A comparison of the cellular electrophysiology of mexiletine and sotalol, singly and combined, in canine Purkinje fibers

Abstract

To determine if combinations of mexiletine and sotalol retain Class I and III electrophysiologic actions, using standard microelectrode techniques, we examined the electrophysiologic effects on canine Purkinje fibers of solutions of mexiletine (3.1-100 microM), sotalol (3.1-400 microM), and combinations of the two drugs, at stimulation frequencies of 1.5 and 2.0 Hz. The combinations consisted of 12.5 microM of one drug combined with 3.1, 12.5, and 50 microM of the other. Mexiletine caused a concentration dependent depression of Vmax, the degree of depression always being greater at the more rapid frequency. At concentrations above 50 microM, sotalol depressed Vmax slightly. Increasing the stimulation frequency did not result in further Vmax depression. The addition of sotalol did not alter the Vmax depression produced by mexiletine but prior exposure to sotalol attenuated the effect of subsequent mexiletine. Both drugs reduced action potential amplitude and in combination their effects on this parameter were additive. Sotalol prolonged and mexiletine shortened action potential duration. Low concentrations of mexiletine reversed the prolongation caused by sotalol, whereas the addition of sotalol did not alter the effect of mexiletine.
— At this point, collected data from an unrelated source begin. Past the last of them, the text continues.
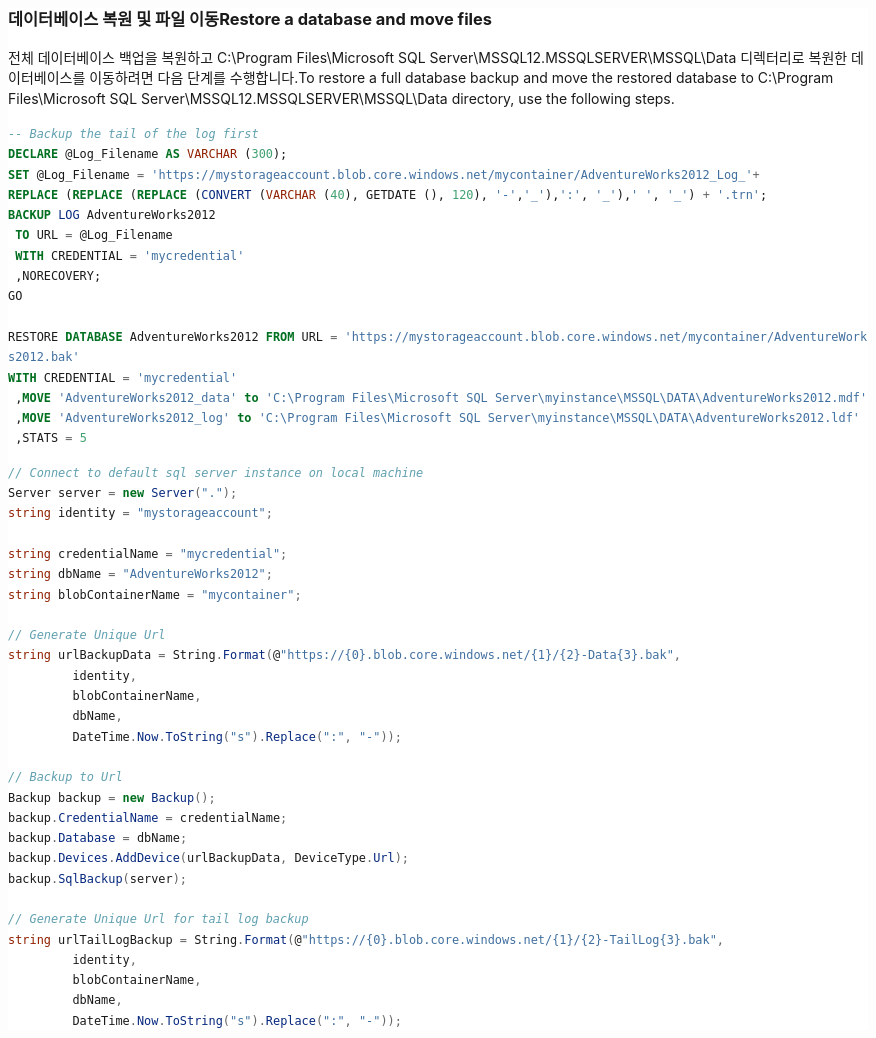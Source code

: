###  <a name="restore-a-database-and-move-files"></a><a name="restoredbwithmove"></a><span data-ttu-id="776a5-407">데이터베이스 복원 및 파일 이동</span><span class="sxs-lookup"><span data-stu-id="776a5-407">Restore a database and move files</span></span>  
 <span data-ttu-id="776a5-408">전체 데이터베이스 백업을 복원하고 C:\Program Files\Microsoft SQL Server\MSSQL12.MSSQLSERVER\MSSQL\Data 디렉터리로 복원한 데이터베이스를 이동하려면 다음 단계를 수행합니다.</span><span class="sxs-lookup"><span data-stu-id="776a5-408">To restore a full database backup and move the restored database to C:\Program Files\Microsoft SQL Server\MSSQL12.MSSQLSERVER\MSSQL\Data directory, use the following steps.</span></span>
  
   ```sql
   -- Backup the tail of the log first
   DECLARE @Log_Filename AS VARCHAR (300);  
   SET @Log_Filename = 'https://mystorageaccount.blob.core.windows.net/mycontainer/AdventureWorks2012_Log_'+   
   REPLACE (REPLACE (REPLACE (CONVERT (VARCHAR (40), GETDATE (), 120), '-','_'),':', '_'),' ', '_') + '.trn';  
   BACKUP LOG AdventureWorks2012  
    TO URL = @Log_Filename  
    WITH CREDENTIAL = 'mycredential'  
    ,NORECOVERY;  
   GO  
  
   RESTORE DATABASE AdventureWorks2012 FROM URL = 'https://mystorageaccount.blob.core.windows.net/mycontainer/AdventureWorks2012.bak'  
   WITH CREDENTIAL = 'mycredential'  
    ,MOVE 'AdventureWorks2012_data' to 'C:\Program Files\Microsoft SQL Server\myinstance\MSSQL\DATA\AdventureWorks2012.mdf'  
    ,MOVE 'AdventureWorks2012_log' to 'C:\Program Files\Microsoft SQL Server\myinstance\MSSQL\DATA\AdventureWorks2012.ldf'  
    ,STATS = 5
   ```
  
   ```csharp
   // Connect to default sql server instance on local machine  
   Server server = new Server(".");  
   string identity = "mystorageaccount";  
  
   string credentialName = "mycredential";  
   string dbName = "AdventureWorks2012";  
   string blobContainerName = "mycontainer";  
  
   // Generate Unique Url  
   string urlBackupData = String.Format(@"https://{0}.blob.core.windows.net/{1}/{2}-Data{3}.bak",  
            identity,  
            blobContainerName,  
            dbName,  
            DateTime.Now.ToString("s").Replace(":", "-"));  
  
   // Backup to Url  
   Backup backup = new Backup();  
   backup.CredentialName = credentialName;  
   backup.Database = dbName;  
   backup.Devices.AddDevice(urlBackupData, DeviceType.Url);  
   backup.SqlBackup(server);  
  
   // Generate Unique Url for tail log backup  
   string urlTailLogBackup = String.Format(@"https://{0}.blob.core.windows.net/{1}/{2}-TailLog{3}.bak",  
            identity,  
            blobContainerName,  
            dbName,  
            DateTime.Now.ToString("s").Replace(":", "-"));  
   ```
Mexiletine shortened the effective refractory period at low concentrations and prolonged it at high concentrations. Sotalol prolonged the effective refractory period at all concentrations. Exposure to a low concentration of sotalol did not alter the effects on the effective refractory period of subsequent exposure to mexiletine but a low concentration of mexiletine reduced the prolongation from subsequent sotalol. Thus, the combination of mexiletine and sotalol may add a Class II action to the Class I effects of mexiletine but the mexiletine prevents the Class III effects of sotalol.